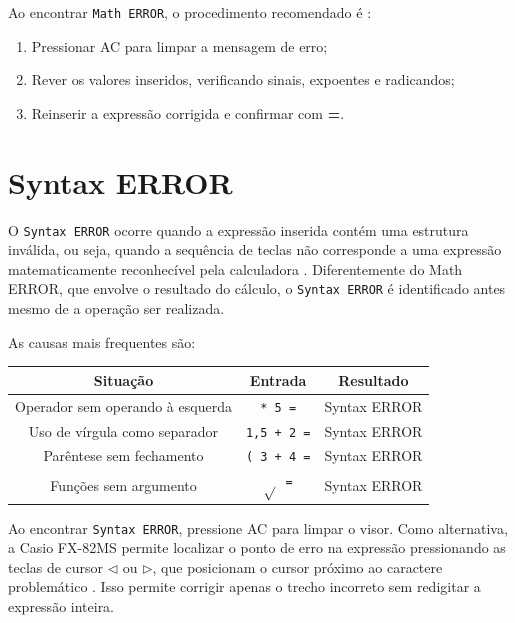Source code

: Ao encontrar \texttt{Math ERROR}, o procedimento recomendado é \cite{casio2004}:

\begin{enumerate}
    \item Pressionar AC para limpar a mensagem de erro;
    \item Rever os valores inseridos, verificando sinais, expoentes e
    radicandos;
    \item Reinserir a expressão corrigida e confirmar com \textbf{=}.
\end{enumerate}

\section{Syntax ERROR}

O \texttt{Syntax ERROR} ocorre quando a expressão inserida contém uma estrutura inválida, ou seja, quando a sequência de teclas não corresponde a uma expressão matematicamente reconhecível pela calculadora \cite{casio2004}. Diferentemente do Math ERROR, que envolve o resultado do cálculo, o \texttt{Syntax ERROR} é identificado antes mesmo de a operação ser realizada.

As causas mais frequentes são:

\begin{table}[H]
    \centering
    \begin{tabular}{|c|c|c|}
        \hline
        \textbf{Situação} & \textbf{Entrada} & \textbf{Resultado} \\ \hline
        Operador sem operando à esquerda & \texttt{* 5 =} & Syntax ERROR \\
        Uso de vírgula como separador & \texttt{1,5 + 2 =} & Syntax ERROR \\
        Parêntese sem fechamento & \texttt{( 3 + 4 =} & Syntax ERROR \\
        Funções sem argumento & \texttt{$\sqrt{}$ =} & Syntax ERROR \\ \hline
    \end{tabular}
\end{table}

Ao encontrar \texttt{Syntax ERROR}, pressione AC para limpar o visor. Como alternativa, a Casio FX-82MS permite localizar o ponto de erro na expressão pressionando as teclas de cursor $\triangleleft$ ou $\triangleright$, que posicionam o cursor próximo ao caractere problemático \cite{casio2004}. Isso permite corrigir apenas o trecho incorreto sem redigitar a expressão inteira.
● ● ●
■ What needs to be done
Would you state how many lines of the data above hold the string "cite"? Reply with the number alone.

■ Exercise output
3